There are a wide variety of different vertical coordinate types used in climate datasets, including

  • Height/Depth

  • Hybrid Height / Hybrid Pressure

  • Isosurfaces (pressure, temperature, etc.)

Swapping between these normally uses a vertical interpolation, you will need some form of mapping from one to the other (e.g. the pressure field on the same levels as the input dataset to convert to pressure levels).

Remember that the height above/below sea level of hybrid height levels will vary with location, and the height above/below sea level of isosurfaces will vary with both location and time.

‘Hybrid’ coordinates may refer to either hybrid height or hybrid pressure in different tools/models - be sure to check definitions match!

Some transformations may benefit from calculating the interpolation logarithmically.

Rolling Averages

A rolling operation combines input at multiple adjacent points into a single output value, producing a smoother result.

Consider what should happen at the start and end of the dataset, possibilities for boundary conditions include

  • Set values to NaN

  • Reflected - value at x[-n] equals value at x[n]

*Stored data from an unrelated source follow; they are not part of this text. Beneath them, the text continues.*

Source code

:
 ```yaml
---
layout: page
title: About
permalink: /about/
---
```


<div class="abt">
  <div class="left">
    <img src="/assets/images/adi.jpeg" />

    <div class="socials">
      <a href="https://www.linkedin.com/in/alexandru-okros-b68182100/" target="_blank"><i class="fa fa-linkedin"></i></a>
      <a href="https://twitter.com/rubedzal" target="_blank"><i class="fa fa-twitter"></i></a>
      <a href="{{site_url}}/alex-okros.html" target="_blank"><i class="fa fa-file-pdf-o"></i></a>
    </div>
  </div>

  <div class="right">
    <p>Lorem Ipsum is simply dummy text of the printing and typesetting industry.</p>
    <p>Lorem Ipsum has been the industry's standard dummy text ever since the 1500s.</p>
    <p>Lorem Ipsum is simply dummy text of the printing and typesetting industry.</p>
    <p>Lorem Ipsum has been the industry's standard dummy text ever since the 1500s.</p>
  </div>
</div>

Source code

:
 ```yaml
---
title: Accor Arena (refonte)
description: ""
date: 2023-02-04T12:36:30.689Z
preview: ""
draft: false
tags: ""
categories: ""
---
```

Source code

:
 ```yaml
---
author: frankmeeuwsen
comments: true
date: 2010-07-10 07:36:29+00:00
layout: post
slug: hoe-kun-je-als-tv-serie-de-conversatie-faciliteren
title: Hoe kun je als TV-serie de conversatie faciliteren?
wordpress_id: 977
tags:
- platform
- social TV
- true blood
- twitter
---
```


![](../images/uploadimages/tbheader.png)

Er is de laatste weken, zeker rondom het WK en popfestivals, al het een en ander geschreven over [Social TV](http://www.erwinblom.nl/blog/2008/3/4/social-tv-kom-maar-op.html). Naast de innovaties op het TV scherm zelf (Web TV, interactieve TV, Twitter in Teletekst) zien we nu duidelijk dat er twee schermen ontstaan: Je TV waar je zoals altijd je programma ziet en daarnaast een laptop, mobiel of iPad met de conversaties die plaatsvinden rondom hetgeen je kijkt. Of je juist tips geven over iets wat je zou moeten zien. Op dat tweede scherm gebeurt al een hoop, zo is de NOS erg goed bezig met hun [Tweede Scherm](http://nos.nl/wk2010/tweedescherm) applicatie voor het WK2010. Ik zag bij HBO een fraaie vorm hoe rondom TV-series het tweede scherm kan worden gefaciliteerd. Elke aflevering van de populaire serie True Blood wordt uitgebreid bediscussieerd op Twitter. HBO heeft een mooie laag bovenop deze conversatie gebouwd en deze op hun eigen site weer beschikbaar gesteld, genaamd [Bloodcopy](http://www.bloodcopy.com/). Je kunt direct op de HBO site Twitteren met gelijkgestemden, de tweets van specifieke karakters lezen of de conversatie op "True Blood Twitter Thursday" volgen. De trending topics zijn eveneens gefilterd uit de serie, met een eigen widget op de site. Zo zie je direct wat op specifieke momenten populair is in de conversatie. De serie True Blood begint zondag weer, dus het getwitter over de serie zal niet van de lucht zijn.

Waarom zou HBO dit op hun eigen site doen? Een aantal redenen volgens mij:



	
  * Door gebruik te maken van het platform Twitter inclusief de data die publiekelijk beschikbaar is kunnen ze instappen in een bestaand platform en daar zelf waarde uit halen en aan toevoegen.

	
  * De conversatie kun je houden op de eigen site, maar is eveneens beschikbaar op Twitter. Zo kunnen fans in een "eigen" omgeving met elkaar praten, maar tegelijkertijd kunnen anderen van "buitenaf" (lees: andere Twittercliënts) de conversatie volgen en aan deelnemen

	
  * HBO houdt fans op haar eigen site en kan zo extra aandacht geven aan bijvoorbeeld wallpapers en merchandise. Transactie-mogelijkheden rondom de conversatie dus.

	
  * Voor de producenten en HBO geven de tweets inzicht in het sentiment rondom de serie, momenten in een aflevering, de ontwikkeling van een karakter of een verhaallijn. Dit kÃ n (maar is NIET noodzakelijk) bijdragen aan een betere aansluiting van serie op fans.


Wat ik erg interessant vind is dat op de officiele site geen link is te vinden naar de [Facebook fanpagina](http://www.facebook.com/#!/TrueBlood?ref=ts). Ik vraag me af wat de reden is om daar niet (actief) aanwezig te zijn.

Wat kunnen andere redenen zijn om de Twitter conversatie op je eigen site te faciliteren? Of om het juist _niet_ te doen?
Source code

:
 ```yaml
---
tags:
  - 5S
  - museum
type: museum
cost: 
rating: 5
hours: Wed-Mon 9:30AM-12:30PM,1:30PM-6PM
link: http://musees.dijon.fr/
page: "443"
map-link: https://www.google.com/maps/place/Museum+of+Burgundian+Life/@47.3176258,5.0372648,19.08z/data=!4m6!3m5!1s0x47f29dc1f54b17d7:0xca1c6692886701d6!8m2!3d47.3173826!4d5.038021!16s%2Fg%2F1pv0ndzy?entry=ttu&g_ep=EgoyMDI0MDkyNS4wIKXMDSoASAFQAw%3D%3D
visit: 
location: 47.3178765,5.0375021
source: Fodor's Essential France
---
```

  • Periodic - value at x[-n] equals value at x[len(x) - n]

When manually implementing this, you can read values from adjacent chunks to create a halo around the target data to get the boundary conditions of that chunk

fig, axs = plt.subplots(nrows=1, ncols=3, sharey=True, figsize=(20,3))

colors = numpy.stack([['#b3e2cd', '#fdcdac', '#cbd5e8', '#f4cae4', '#e6f5c9']]*2).T

draw_chunks(axs[0], chunk_color=colors)
axs[0].set_xlabel('t', fontsize='x-large')
axs[0].set_ylabel('x', fontsize='x-large')
axs[0].set_title('File Layout', fontsize='xx-large')

halo_colors = numpy.full((15, 2), '#ffffff')

for i in range(5):
    halo_colors[1+3*i] = colors[i]
    if i > 0:
        halo_colors[0+3*i] = colors[i-1]
    
    if i < 4:
        halo_colors[2+3*i] = colors[i+1]

draw_chunks(axs[1], nchunks=(15, 2), chunk_size=([0.3,1.2,0.3]*5, None), chunk_color=halo_colors)

draw_chunks(axs[2], chunk_color=colors)

for i in range(4):
    h = 1/4 * (i+0.5)
    conn = matplotlib.patches.ConnectionPatch((1.02, h), (-0.02, h), axs[0].transAxes, axs[1].transAxes, arrowstyle='-[', linewidth=2)
    fig.add_artist(conn)

for i in range(4):
    h = 1/4 * (i+0.5)
    sort_conn = matplotlib.patches.ConnectionPatch((1.02, h), (-0.02, h), axs[1].transAxes, axs[2].transAxes, arrowstyle=']-', linewidth=2)
    fig.add_artist(sort_conn)
    
fig.add_artist(matplotlib.text.Text(0.375, -0.05, "Add Halos", fontsize='xx-large',  ha='center', transform=fig.transFigure))
fig.add_artist(matplotlib.text.Text(0.65, -0.05, "Map", fontsize='xx-large',  ha='center', transform=fig.transFigure))

None
../_images/computations_19_0.png

Generic Operations

These operations are the building blocks of the analyses above, they may be useful for your own calculations

Map / Reduce

Mapping just refers to applying a function to an array, returning a new array. Reduction is similar, however it returns an array with less dimensions than you started with (e.g. a mean over time).

Rechunking

To rechunk a dataset is to read it in and write it back out again, but in a way that’s optimised for analysis in a different dimension - e.g. you might have a dataset that’s optimised to read lat-lon slices, but you want to create a time-series climatology.

Rechunking may also combine multiple input files - say a dataset has one file per model day that contains all of its variables, for a timeseries analysis you may want to swap this to one file per variable per model year to reduce the number of files that need to be opened in the analysis.